If Zapruder had shot the murder with color film inside a decent 16mm camera instead of an 8mm Bell & Howell Zoomatic Director Series Model 414 PD…if Moorman had used a movie camera instead of a black-and-white Polaroid Highlander 80A…if Nix had used a 16mm color movie camera with a decent zoom lens….all three had their unique motives and economic limitations and that’s understandable, but from a forensic perspective they sorta kinda blew it.
Imagine being Orville Nix at 12:28 pm on 11.22.63, standing on the grass in Dealey Plaza between 80 and 100 feet away from Elm Street, all pumped and primed with his 8mm color camera…
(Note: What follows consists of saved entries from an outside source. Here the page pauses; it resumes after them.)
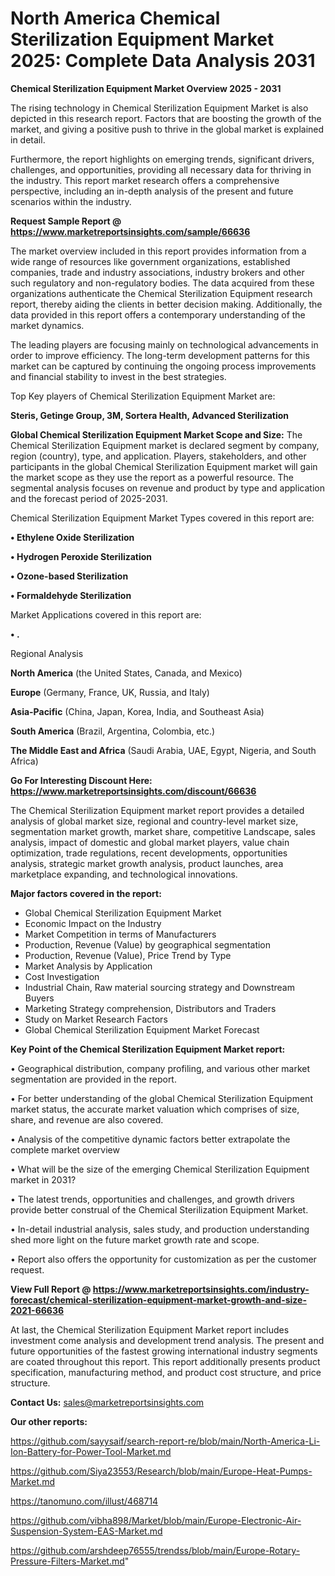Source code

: # North America Chemical Sterilization Equipment Market 2025: Complete Data Analysis 2031

<Strong> Chemical Sterilization Equipment Market Overview 2025 - 2031</strong>

The rising technology in Chemical Sterilization Equipment Market is also depicted in this research report. Factors that are boosting the growth of the market, and giving a positive push to thrive in the global market is explained in detail.

Furthermore, the report highlights on emerging trends, significant drivers, challenges, and opportunities, providing all necessary data for thriving in the industry. This report market research offers a comprehensive perspective, including an in-depth analysis of the present and future scenarios within the industry.

<strong>Request Sample Report @ <a href=https://www.marketreportsinsights.com/sample/66636>https://www.marketreportsinsights.com/sample/66636</a></strong>

The market overview included in this report provides information from a wide range of resources like government organizations, established companies, trade and industry associations, industry brokers and other such regulatory and non-regulatory bodies. The data acquired from these organizations authenticate the Chemical Sterilization Equipment research report, thereby aiding the clients in better decision making. Additionally, the data provided in this report offers a contemporary understanding of the market dynamics.

The leading players are focusing mainly on technological advancements in order to improve efficiency. The long-term development patterns for this market can be captured by continuing the ongoing process improvements and financial stability to invest in the best strategies.

Top Key players of Chemical Sterilization Equipment Market are:

<strong>Steris, Getinge Group, 3M, Sortera Health, Advanced Sterilization</strong>

<strong><b>Global Chemical Sterilization Equipment Market Scope and Size:</b></strong>
The Chemical Sterilization Equipment market is declared segment by company, region (country), type, and application. Players, stakeholders, and other participants in the global Chemical Sterilization Equipment market will gain the market scope as they use the report as a powerful resource. The segmental analysis focuses on revenue and product by type and application and the forecast period of 2025-2031.

Chemical Sterilization Equipment Market Types covered in this report are:

<strong>• Ethylene Oxide Sterilization

• Hydrogen Peroxide Sterilization

• Ozone-based Sterilization

• Formaldehyde Sterilization</strong>

Market Applications covered in this report are:

<strong>• .</strong> 

Regional Analysis

<strong>North America</strong> (the United States, Canada, and Mexico)

<strong>Europe</strong> (Germany, France, UK, Russia, and Italy)

<strong>Asia-Pacific</strong> (China, Japan, Korea, India, and Southeast Asia)

<strong>South America</strong> (Brazil, Argentina, Colombia, etc.)

<strong>The Middle East and Africa</strong> (Saudi Arabia, UAE, Egypt, Nigeria, and South Africa)

<strong>Go For Interesting Discount Here: <a href=https://www.marketreportsinsights.com/discount/66636>https://www.marketreportsinsights.com/discount/66636</a></strong>

The Chemical Sterilization Equipment market report provides a detailed analysis of global market size, regional and country-level market size, segmentation market growth, market share, competitive Landscape, sales analysis, impact of domestic and global market players, value chain optimization, trade regulations, recent developments, opportunities analysis, strategic market growth analysis, product launches, area marketplace expanding, and technological innovations.

<strong><b>Major factors covered in the report:</b></strong>
<ul>
  <li>Global Chemical Sterilization Equipment Market </li>
  <li>Economic Impact on the Industry</li>
  <li>Market Competition in terms of Manufacturers</li>
  <li>Production, Revenue (Value) by geographical segmentation</li>
  <li>Production, Revenue (Value), Price Trend by Type</li>
  <li>Market Analysis by Application</li>
  <li>Cost Investigation</li>
  <li>Industrial Chain, Raw material sourcing strategy and Downstream Buyers</li>
  <li>Marketing Strategy comprehension, Distributors and Traders</li>
  <li>Study on Market Research Factors</li>
  <li>Global Chemical Sterilization Equipment Market Forecast</li>
</ul>

<strong><b>Key Point of the Chemical Sterilization Equipment Market report:</b></strong>

• Geographical distribution, company profiling, and various other market segmentation are provided in the report.

• For better understanding of the global Chemical Sterilization Equipment market status, the accurate market valuation which comprises of size, share, and revenue are also covered.

• Analysis of the competitive dynamic factors better extrapolate the complete market overview

• What will be the size of the emerging Chemical Sterilization Equipment market in 2031?

• The latest trends, opportunities and challenges, and growth drivers provide better construal of the Chemical Sterilization Equipment Market.

• In-detail industrial analysis, sales study, and production understanding shed more light on the future market growth rate and scope.

• Report also offers the opportunity for customization as per the customer request.

<strong><b>View Full Report @ <a href=https://www.marketreportsinsights.com/industry-forecast/chemical-sterilization-equipment-market-growth-and-size-2021-66636>https://www.marketreportsinsights.com/industry-forecast/chemical-sterilization-equipment-market-growth-and-size-2021-66636</a></b></strong>


At last, the Chemical Sterilization Equipment Market report includes investment come analysis and development trend analysis. The present and future opportunities of the fastest growing international industry segments are coated throughout this report. This report additionally presents product specification, manufacturing method, and product cost structure, and price structure.

<strong>Contact Us:</strong>
sales@marketreportsinsights.com

<strong>Our other reports:</strong>

<a href=https://github.com/sayysaif/search-report-re/blob/main/North-America-Li-Ion-Battery-for-Power-Tool-Market.md>https://github.com/sayysaif/search-report-re/blob/main/North-America-Li-Ion-Battery-for-Power-Tool-Market.md</a>

<a href=https://github.com/Siya23553/Research/blob/main/Europe-Heat-Pumps-Market.md>https://github.com/Siya23553/Research/blob/main/Europe-Heat-Pumps-Market.md</a>

<a href=https://tanomuno.com/illust/468714>https://tanomuno.com/illust/468714</a>

<a href=https://github.com/vibha898/Market/blob/main/Europe-Electronic-Air-Suspension-System-EAS-Market.md>https://github.com/vibha898/Market/blob/main/Europe-Electronic-Air-Suspension-System-EAS-Market.md</a>

<a href=https://github.com/arshdeep76555/trendss/blob/main/Europe-Rotary-Pressure-Filters-Market.md>https://github.com/arshdeep76555/trendss/blob/main/Europe-Rotary-Pressure-Filters-Market.md</a>"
Interior Nix dialogue: “Okay, I can hear the motorcycles and the cheering…the Kennedy motorcade is coming down Main Street and will be cruising down Elm in a minute or two…maybe I should run over to Elm to get a decent shot of the President and his wife and Governor Connally??…naahh, it’s better to stand 80 to 100 feet away…that way my family and friends can see the grassy knoll hillside and the plaster walls and the bright blue sky…who needs to capture film of the actual faces of President Kennedy and Jackie?…the green grass and the panoramic vistas are better.”
In the meantime, what about that mysterious muzzle flash and the legend of Badge Man?
HE to JFK conspiracy pallies (including Joseph McBride and Oliver Stone): “A rifle muzzle flash is said to be barely detectable above a grassy knoll wall. Or at least, so says assassination researcher Robert Groden.
Groden’s film A Case for Conspiracy shows a flash above the small concrete wall at frame # 24 in the Nix film, which is the same instant as frame # 313 in the Zapruder film.